Ma Donnarumma guarda già avanti: “Bisogna ripartire e reagire. Ci sono quattro anni per un altro Mondiale, ma nel mezzo ci sono competizioni importanti come l’Europeo e la Nations League. Prima di ripensare al Mondiale, bisogna concentrarsi su questi tornei e ripartire subito forte”.
La risposta alle polemiche sui premi: “Non ho mai chiesto un euro”
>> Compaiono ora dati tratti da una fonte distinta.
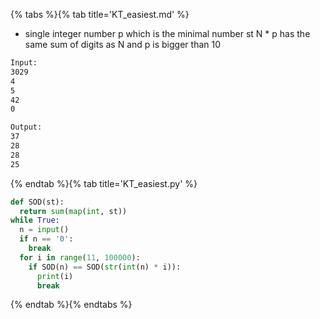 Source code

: {% tabs %}{% tab title='KT_easiest.md' %}

* single integer number p which is the minimal number st N * p has the same sum of digits as N and p is bigger than 10

```txt
Input:
3029
4
5
42
0

Output:
37
28
28
25
```

{% endtab %}{% tab title='KT_easiest.py' %}

```py
def SOD(st):
  return sum(map(int, st))
while True:
  n = input()
  if n == '0':
    break
  for i in range(11, 100000):
    if SOD(n) == SOD(str(int(n) * i)):
      print(i)
      break
```

{% endtab %}{% endtabs %}
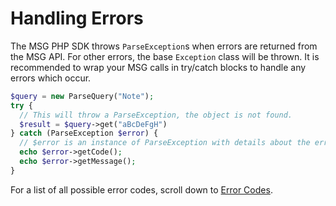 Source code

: # Handling Errors

The MSG PHP SDK throws `ParseException`s when errors are returned from the MSG API.  For other errors, the base `Exception` class will be thrown.  It is recommended to wrap your MSG calls in try/catch blocks to handle any errors which occur.

```php
$query = new ParseQuery("Note");
try {
  // This will throw a ParseException, the object is not found.
  $result = $query->get("aBcDeFgH")
} catch (ParseException $error) {
  // $error is an instance of ParseException with details about the error.
  echo $error->getCode();
  echo $error->getMessage();
}
```

For a list of all possible error codes, scroll down to [Error Codes](#error-codes).
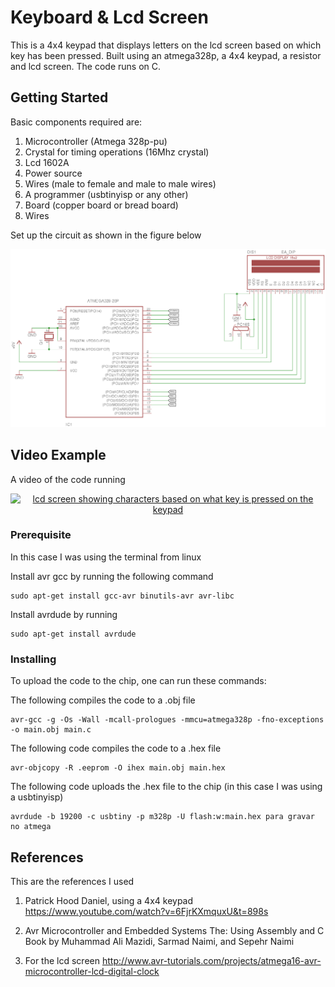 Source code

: # Keyboard & Lcd Screen

This is a 4x4 keypad that displays letters on the lcd screen based on which key has been pressed. Built using an atmega328p, a 4x4 keypad, a resistor and lcd screen. The code runs on C. 

## Getting Started

Basic components required are:

1. Microcontroller (Atmega 328p-pu)
2. Crystal for timing operations (16Mhz crystal)
3. Lcd 1602A
4. Power source
5. Wires (male to female and male to male wires)
6. A programmer (usbtinyisp or any other)
7. Board (copper board or bread board)
8. Wires

Set up the circuit as shown in the figure below

<p align="center">
	<img src="./Assets/schematic.png" />
</p>

## Video Example

A video of the code running

<a href="http://www.youtube.com/watch?feature=player_embedded&v=nRCt9fh_DLI
" target="_blank"><p align="center"><img src="./Assets/WP_20171101_13_13_23_Pro.jpg" 
alt="lcd screen showing characters based on what key is pressed on the keypad"/></p></a>

### Prerequisite

In this case I was using the terminal from linux

Install avr gcc by running the following command
```
sudo apt-get install gcc-avr binutils-avr avr-libc
```
Install avrdude by running
```
sudo apt-get install avrdude
```

### Installing

To upload the code to the chip, one can run these commands:

The following compiles the code to a .obj file
 ```
avr-gcc -g -Os -Wall -mcall-prologues -mmcu=atmega328p -fno-exceptions -o main.obj main.c
```    
The following code compiles the code to a .hex file
```
avr-objcopy -R .eeprom -O ihex main.obj main.hex
```
The following code uploads the .hex file to the chip (in this case I was using a usbtinyisp)
```
avrdude -b 19200 -c usbtiny -p m328p -U flash:w:main.hex para gravar no atmega
```

## References

This are the references I used  

1. Patrick Hood Daniel, using a 4x4 keypad https://www.youtube.com/watch?v=6FjrKXmquxU&t=898s

2. Avr Microcontroller and Embedded Systems The: Using Assembly and C
Book by Muhammad Ali Mazidi, Sarmad Naimi, and Sepehr Naimi

3. For the lcd screen http://www.avr-tutorials.com/projects/atmega16-avr-microcontroller-lcd-digital-clock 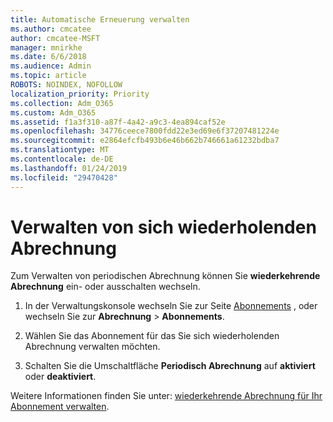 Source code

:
 ```yaml
---
title: Automatische Erneuerung verwalten
ms.author: cmcatee
author: cmcatee-MSFT
manager: mnirkhe
ms.date: 6/6/2018
ms.audience: Admin
ms.topic: article
ROBOTS: NOINDEX, NOFOLLOW
localization_priority: Priority
ms.collection: Adm_O365
ms.custom: Adm_O365
ms.assetid: f1a3f310-a87f-4a42-a9c3-4ea894caf52e
ms.openlocfilehash: 34776ceece7800fdd22e3ed69e6f37207481224e
ms.sourcegitcommit: e2864efcfb493b6e46b662b746661a61232bdba7
ms.translationtype: MT
ms.contentlocale: de-DE
ms.lasthandoff: 01/24/2019
ms.locfileid: "29470428"
---
```

# <a name="manage-recurring-billing"></a>Verwalten von sich wiederholenden Abrechnung

Zum Verwalten von periodischen Abrechnung können Sie **wiederkehrende Abrechnung** ein- oder ausschalten wechseln. 
  
1. In der Verwaltungskonsole wechseln Sie zur Seite [Abonnements](https://go.microsoft.com/fwlink/p/?linkid=842054) , oder wechseln Sie zur **Abrechnung** \> **Abonnements**.
    
2. Wählen Sie das Abonnement für das Sie sich wiederholenden Abrechnung verwalten möchten.
    
3. Schalten Sie die Umschaltfläche **Periodisch Abrechnung** auf **aktiviert** oder **deaktiviert**.
    
Weitere Informationen finden Sie unter: [wiederkehrende Abrechnung für Ihr Abonnement verwalten](https://support.office.com/article/8d83b530-f4ca-47f6-a666-e5791cbacc7e).
  

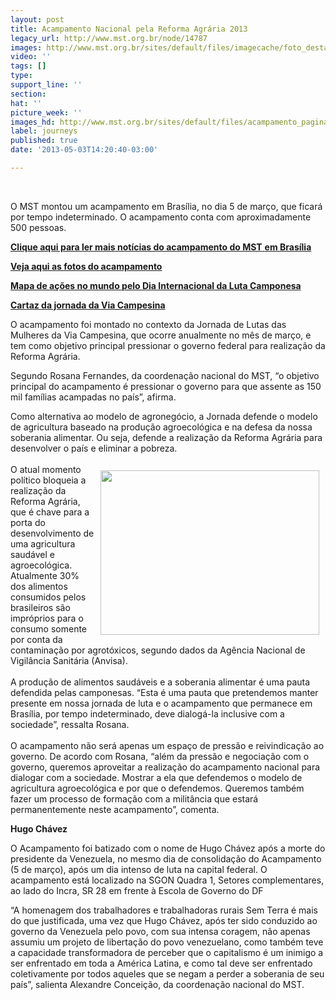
```yaml
---
layout: post
title: Acampamento Nacional pela Reforma Agrária 2013
legacy_url: http://www.mst.org.br/node/14787
images: http://www.mst.org.br/sites/default/files/imagecache/foto_destaque/acampamento_pagina.jpg
video: ''
tags: []
type: 
support_line: ''
section: 
hat: ''
picture_week: ''
images_hd: http://www.mst.org.br/sites/default/files/acampamento_pagina.jpg
label: journeys
published: true
date: '2013-05-03T14:20:40-03:00'

---
```

<p>&nbsp;</p><p>O&nbsp;MST&nbsp;montou  um acampamento em  Brasília, no dia 5 de março,  que  ficará por tempo indeterminado. O  acampamento conta com     aproximadamente 500 pessoas.</p> <p><a href="http://www.mst.org.br/taxonomy/term/1190"><strong><strong>Clique aqui para ler mais</strong> notícias do acampamento do MST</strong>&nbsp;<strong>em Brasília</strong></a></p> <p><a href="http://www.flickr.com/photos/acampamentohugochavez/" target="_blank"><strong>Veja aqui as fotos do acampamento<br></strong></a></p> <p><strong><a href="http://www.viacampesina.org/map/17april/map.html" target="_blank">Mapa de ações no mundo pelo Dia Internacional da Luta Camponesa</a></strong></p> <p><a href="http://www.mst.org.br/sites/default/files/VIA%20CAMPESINA%201.png"><strong>Cartaz da jornada da Via Campesina</strong></a></p> <p>O acampamento foi montado no  contexto da Jornada de Lutas das  Mulheres da Via Campesina,  que ocorre  anualmente no mês de março, e  tem como objetivo principal  pressionar o  governo federal para  realização da Reforma Agrária.</p> <p>Segundo   Rosana Fernandes, da coordenação nacional do MST, “o  objetivo  principal  do acampamento é pressionar o governo para que  assente as 150  mil  famílias acampadas no país”, afirma.</p> <p>Como alternativa ao  modelo de agronegócio, a Jornada defende o   modelo de agricultura  baseado na produção agroecológica e na defesa da   nossa soberania  alimentar. Ou seja, defende a realização da Reforma   Agrária para  desenvolver o país e eliminar a pobreza. <br><br><em><img style="margin: 10px; float: right;" src="http://www.mst.org.br/sites/default/files/acampamento%20bsb2.JPG" alt="" height="263" width="350"></em>O  atual  momento  político bloqueia a realização da Reforma Agrária, que é  chave  para a  porta do desenvolvimento de uma agricultura saudável e   agroecológica.  Atualmente 30% dos alimentos consumidos pelos  brasileiros  são  impróprios para o consumo somente por conta da  contaminação por   agrotóxicos, segundo dados da Agência Nacional de  Vigilância Sanitária   (Anvisa).<br><br>A produção de alimentos  saudáveis e a soberania   alimentar é uma pauta defendida pelas  camponesas. “Esta é uma pauta que   pretendemos manter presente em nossa  jornada de luta e o acampamento  que  permanece em Brasília, por tempo  indeterminado, deve dialogá-la   inclusive com a sociedade”, ressalta  Rosana.<br><br>O acampamento não   será apenas um espaço de pressão e  reivindicação ao governo. De acordo   com Rosana, “além da pressão e  negociação com o governo, queremos   aproveitar a realização do  acampamento nacional para dialogar com a   sociedade. Mostrar a ela que  defendemos o modelo de agricultura   agroecológica e por que o  defendemos. Queremos também fazer um processo   de formação com a  militância que estará permanentemente neste   acampamento”, comenta.</p> <p><strong>Hugo Chávez </strong></p> <p>O Acampamento foi batizado com o nome de Hugo Chávez após a morte do  presidente da Venezuela, no mesmo dia de consolidação do Acampamento (5  de março), após um dia intenso de luta na capital federal. O acampamento  está localizado na&nbsp;SGON Quadra 1, Setores complementares, ao lado do  Incra, SR 28 em frente à Escola de Governo do DF</p> <p>“A homenagem dos trabalhadores e trabalhadoras rurais Sem Terra é  mais do que justificada, uma vez que Hugo Chávez, após ter sido  conduzido ao governo da Venezuela pelo povo, com sua intensa coragem,  não apenas assumiu um projeto de libertação do povo venezuelano, como  também teve a capacidade transformadora de perceber que o capitalismo é  um inimigo a ser enfrentado em toda a América Latina, e como tal deve  ser enfrentado coletivamente por todos aqueles que se negam a perder a  soberania de seu país”, salienta Alexandre Conceição, da coordenação  nacional do MST.</p>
Il capitano risponde anche alle accuse circolate nei giorni successivi all’eliminazione, legate ai presunti premi chiesti dai giocatori alla Federazione. “Sono rimasto ferito dai commenti e dalle parole che sono uscite – ha detto Donnarumma – perché da capitano non sono mai andato a chiedere un euro alla Nazionale. Quello che fa la Nazionale è un regalo ai giocatori quando si qualificano per un torneo. Nessuno ha chiesto nulla alla Federazione: il nostro regalo sarebbe stato andare al Mondiale, ma purtroppo non è successo”.
Una precisazione netta, che prova a spegnere una polemica che aveva alimentato ulteriore malumore tra i tifosi già delusi dall’ennesima eliminazione.
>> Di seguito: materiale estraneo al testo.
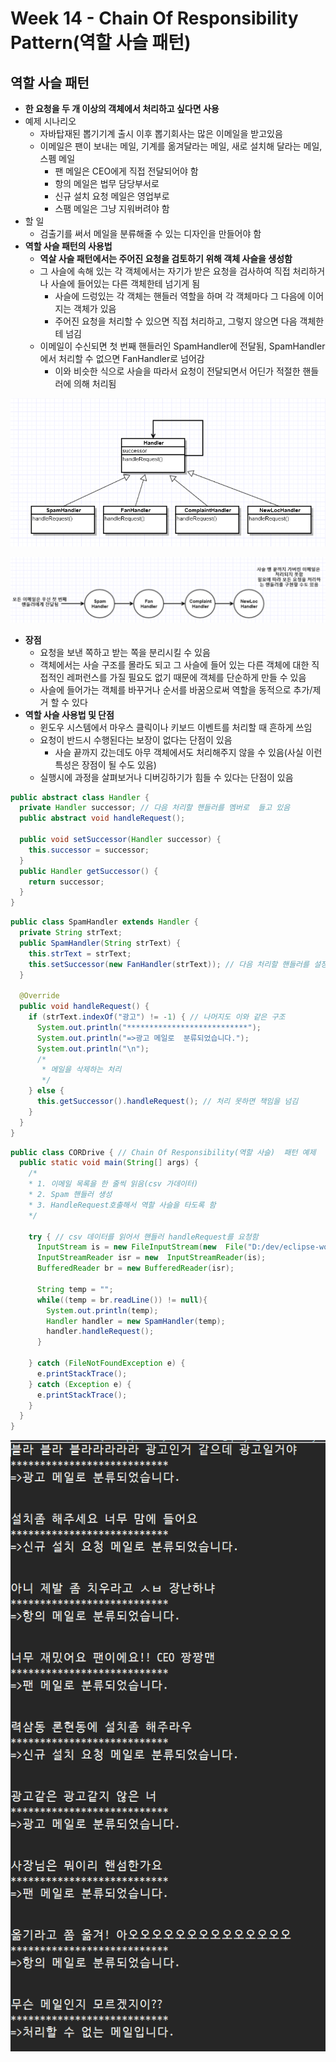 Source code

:# Week 14 - Chain Of Responsibility Pattern(역할 사슬 패턴)

## 역할 사슬 패턴

* **한 요청을 두 개 이상의 객체에서 처리하고 싶다면 사용**
* 예제 시나리오
  * 자바탑재된 뽑기기계 출시 이후 뽑기회사는 많은 이메일을 받고있음
  * 이메일은 팬이 보내는 메일, 기계를 옮겨달라는 메일, 새로 설치해 달라는 메일, 스펨 메일
    * 팬 메일은 CEO에게 직접 전달되어야 함
    * 항의 메일은 법무 담당부서로
    * 신규 설치 요청 메일은 영업부로
    * 스팸 메일은 그냥 지워버려야 함
* 할 일
  * 검출기를 써서 메일을 분류해줄 수 있는 디자인을 만들어야 함
* **역할 사슬 패턴의 사용법**
  * **역살 사슬 패턴에서는 주어진 요청을 검토하기 위해 객체 사슬을 생성함**
  * 그 사슬에 속해 있는 각 객체에서는 자기가 받은 요청을 검사하여 직접 처리하거나 사슬에 들어있는 다른 객체한테 넘기게 됨
    * 사슬에 드렁있는 각 객체는 핸들러 역할을 하며 각 객체마다 그 다음에 이어지는 객체가 있음
    * 주어진 요청을 처리할 수 있으면 직접 처리하고, 그렇지 않으면 다음 객체한테 넘김
  * 이메일이 수신되면 첫 번째 핸들러인 SpamHandler에 전달됨, SpamHandler에서 처리할 수 없으면 FanHandler로 넘어감
    * 이와 비슷한 식으로 사슬을 따라서 요청이 전달되면서 어딘가 적절한 핸들러에 의해 처리됨

![cor-img1](https://github.com/ohbokdong/DesignPatternStudy/blob/master/summary/img/week14/cor/cor-img1.png?raw=true)

![cor-img2](https://github.com/ohbokdong/DesignPatternStudy/blob/master/summary/img/week14/cor/cor-img2.png?raw=true)


* **장점**
  * 요청을 보낸 쪽하고 받는 쪽을 분리시킬 수 있음
  * 객체에서는 사슬 구조를 몰라도 되고 그 사슬에 들어 있는 다른 객체에 대한 직접적인 레퍼런스를 가질 필요도 없기 때문에 객체를 단순하게 만들 수 있음
  * 사슬에 들어가는 객체를 바꾸거나 순서를 바꿈으로써 역할을 동적으로 추가/제거 할 수 있다
* **역할 사슬 사용법 및 단점**
  * 윈도우 시스템에서 마우스 클릭이나 키보드 이벤트를 처리할 때 흔하게 쓰임
  * 요청이 반드시 수행된다는 보장이 없다는 단점이 있음
    * 사슬 끝까지 갔는데도 아무 객체에서도 처리해주지 않을 수 있음(사실 이런 특성은 장점이 될 수도 있음)
  * 실행시에 과정을 살펴보거나 디버깅하기가 힘들 수 있다는 단점이 있음

```java
public abstract class Handler {
  private Handler successor; // 다음 처리할 핸들러를 멤버로  들고 있음
  public abstract void handleRequest();
  
  public void setSuccessor(Handler successor) {
    this.successor = successor;
  }
  public Handler getSuccessor() {
    return successor;
  }
}
```

```java
public class SpamHandler extends Handler {
  private String strText;
  public SpamHandler(String strText) {
    this.strText = strText;
    this.setSuccessor(new FanHandler(strText)); // 다음 처리할 핸들러를 설정
  }
  
  @Override
  public void handleRequest() {
    if (strText.indexOf("광고") != -1) { // 나머지도 이와 같은 구조
      System.out.println("***************************");
      System.out.println("=>광고 메일로  분류되었습니다.");
      System.out.println("\n");
      /*
       * 메일을 삭제하는 처리
       */
    } else {
      this.getSuccessor().handleRequest(); // 처리 못하면 책임을 넘김
    }
  }
}
```

```java
public class CORDrive { // Chain Of Responsibility(역할 사슬)  패턴 예제
  public static void main(String[] args) {
    /*
    * 1. 이메일 목록을 한 줄씩 읽음(csv 가데이터)
    * 2. Spam 핸들러 생성
    * 3. HandleRequest호출해서 역할 사슬을 타도록 함
    */
    
    try { // csv 데이터를 읽어서 핸들러 handleRequest를 요청함
      InputStream is = new FileInputStream(new  File("D:/dev/eclipse-workspace/local_dp_study/src/week14/younggeun0/chainofresponsibility/csv.txt"));
      InputStreamReader isr = new  InputStreamReader(is);
      BufferedReader br = new BufferedReader(isr);
      
      String temp = "";
      while((temp = br.readLine()) != null){
        System.out.println(temp);
        Handler handler = new SpamHandler(temp);
        handler.handleRequest();
      }
        
    } catch (FileNotFoundException e) {
      e.printStackTrace();
    } catch (Exception e) {
      e.printStackTrace();
    }
  }
}
```

![cor-img3](https://github.com/ohbokdong/DesignPatternStudy/blob/master/summary/img/week14/cor/cor-img3.png?raw=true)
Il rapporto con Buffon, Gattuso e Gravina: “Mi sento responsabile”
Donnarumma ha parlato anche del rapporto con lo staff azzurro, rivelando un senso di responsabilità personale. “Ho un rapporto stupendo con Gigi [Buffon], con il mister [Gattuso] e con il presidente [Gravina], e mi dispiace soprattutto per loro. È normale sentirsi un po’ responsabili per quello che sta succedendo”.
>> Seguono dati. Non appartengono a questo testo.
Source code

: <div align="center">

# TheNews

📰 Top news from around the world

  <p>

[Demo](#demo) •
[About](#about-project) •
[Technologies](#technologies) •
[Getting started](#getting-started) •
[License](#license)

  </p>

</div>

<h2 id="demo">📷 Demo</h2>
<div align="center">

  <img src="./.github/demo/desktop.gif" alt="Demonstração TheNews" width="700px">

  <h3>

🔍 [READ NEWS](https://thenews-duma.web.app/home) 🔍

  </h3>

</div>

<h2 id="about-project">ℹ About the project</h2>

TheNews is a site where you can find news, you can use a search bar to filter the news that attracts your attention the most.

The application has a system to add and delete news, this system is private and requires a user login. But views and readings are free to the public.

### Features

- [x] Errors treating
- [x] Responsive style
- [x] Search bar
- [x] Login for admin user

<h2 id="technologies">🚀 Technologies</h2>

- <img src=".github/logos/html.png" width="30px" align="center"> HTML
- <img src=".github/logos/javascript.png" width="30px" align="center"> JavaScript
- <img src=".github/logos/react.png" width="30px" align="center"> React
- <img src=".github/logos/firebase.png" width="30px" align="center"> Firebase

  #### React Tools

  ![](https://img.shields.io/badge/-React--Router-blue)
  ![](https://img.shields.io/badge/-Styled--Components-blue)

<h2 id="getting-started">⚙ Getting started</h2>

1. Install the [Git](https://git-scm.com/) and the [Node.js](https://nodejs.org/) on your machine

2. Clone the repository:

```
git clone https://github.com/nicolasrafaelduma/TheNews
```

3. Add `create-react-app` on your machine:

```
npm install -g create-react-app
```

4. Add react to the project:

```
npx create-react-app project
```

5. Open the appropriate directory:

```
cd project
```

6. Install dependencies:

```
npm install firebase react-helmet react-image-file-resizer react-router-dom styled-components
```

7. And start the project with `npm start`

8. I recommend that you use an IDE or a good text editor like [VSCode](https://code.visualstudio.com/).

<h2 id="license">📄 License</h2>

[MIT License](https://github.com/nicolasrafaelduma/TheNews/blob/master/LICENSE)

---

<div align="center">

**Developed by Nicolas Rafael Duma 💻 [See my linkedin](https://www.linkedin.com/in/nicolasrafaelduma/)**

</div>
Il capitano ha poi voluto mettere le cose in prospettiva: “In questi anni, oltre alle delusioni abbiamo fatto anche cose importanti: dalla vittoria dell’Europeo 2021 al record di vittorie consecutive. Non è tutto da buttare”. E ha chiuso con un messaggio che suona come una promessa: “Ora è dura, ma bisogna reagire e andare avanti con forza e con la consapevolezza che l’Italia tornerà forte, tornerà grande”.
Il quadro: un’Italia che deve ricostruire
Le parole di Donnarumma arrivano in un momento in cui il calcio italiano è chiamato a una riflessione profonda. Tre Mondiali saltati di fila – dal 2018 in Russia al 2022 in Qatar fino al 2026 in Nord America – raccontano una crisi strutturale che va oltre il singolo risultato. Il capitano prova a tenere unito lo spogliatoio e a indicare una direzione, ma la strada per ricostruire la credibilità internazionale della Nazionale passa necessariamente dall’Europeo 2028, il prossimo grande appuntamento in cui l’Italia dovrà dimostrare di aver voltato pagina.